***** LISTED RECORDS

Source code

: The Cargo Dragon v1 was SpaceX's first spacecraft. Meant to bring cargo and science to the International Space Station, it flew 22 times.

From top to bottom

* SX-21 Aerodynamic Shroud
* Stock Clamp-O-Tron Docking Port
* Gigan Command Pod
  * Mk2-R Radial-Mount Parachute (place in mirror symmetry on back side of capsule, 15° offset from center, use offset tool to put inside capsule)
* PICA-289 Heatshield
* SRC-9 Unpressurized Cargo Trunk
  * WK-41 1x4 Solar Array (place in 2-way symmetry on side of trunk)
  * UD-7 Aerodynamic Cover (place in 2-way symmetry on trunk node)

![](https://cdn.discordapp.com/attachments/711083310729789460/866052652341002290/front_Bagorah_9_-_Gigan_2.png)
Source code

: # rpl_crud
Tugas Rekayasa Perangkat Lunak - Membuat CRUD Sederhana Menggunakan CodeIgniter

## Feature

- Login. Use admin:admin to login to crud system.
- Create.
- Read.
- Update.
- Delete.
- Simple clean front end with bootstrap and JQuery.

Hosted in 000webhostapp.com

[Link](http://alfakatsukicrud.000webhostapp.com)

**********

WORK TASK:
Each line above is to be copied exactly as written.

RESULT:
Source code

: The Cargo Dragon v1 was SpaceX's first spacecraft. Meant to bring cargo and science to the International Space Station, it flew 22 times.

From top to bottom

* SX-21 Aerodynamic Shroud
* Stock Clamp-O-Tron Docking Port
* Gigan Command Pod
  * Mk2-R Radial-Mount Parachute (place in mirror symmetry on back side of capsule, 15° offset from center, use offset tool to put inside capsule)
* PICA-289 Heatshield
* SRC-9 Unpressurized Cargo Trunk
  * WK-41 1x4 Solar Array (place in 2-way symmetry on side of trunk)
  * UD-7 Aerodynamic Cover (place in 2-way symmetry on trunk node)

![](https://cdn.discordapp.com/attachments/711083310729789460/866052652341002290/front_Bagorah_9_-_Gigan_2.png)
Source code

: # rpl_crud
Tugas Rekayasa Perangkat Lunak - Membuat CRUD Sederhana Menggunakan CodeIgniter

## Feature

- Login. Use admin:admin to login to crud system.
- Create.
- Read.
- Update.
- Delete.
- Simple clean front end with bootstrap and JQuery.

Hosted in 000webhostapp.com

[Link](http://alfakatsukicrud.000webhostapp.com)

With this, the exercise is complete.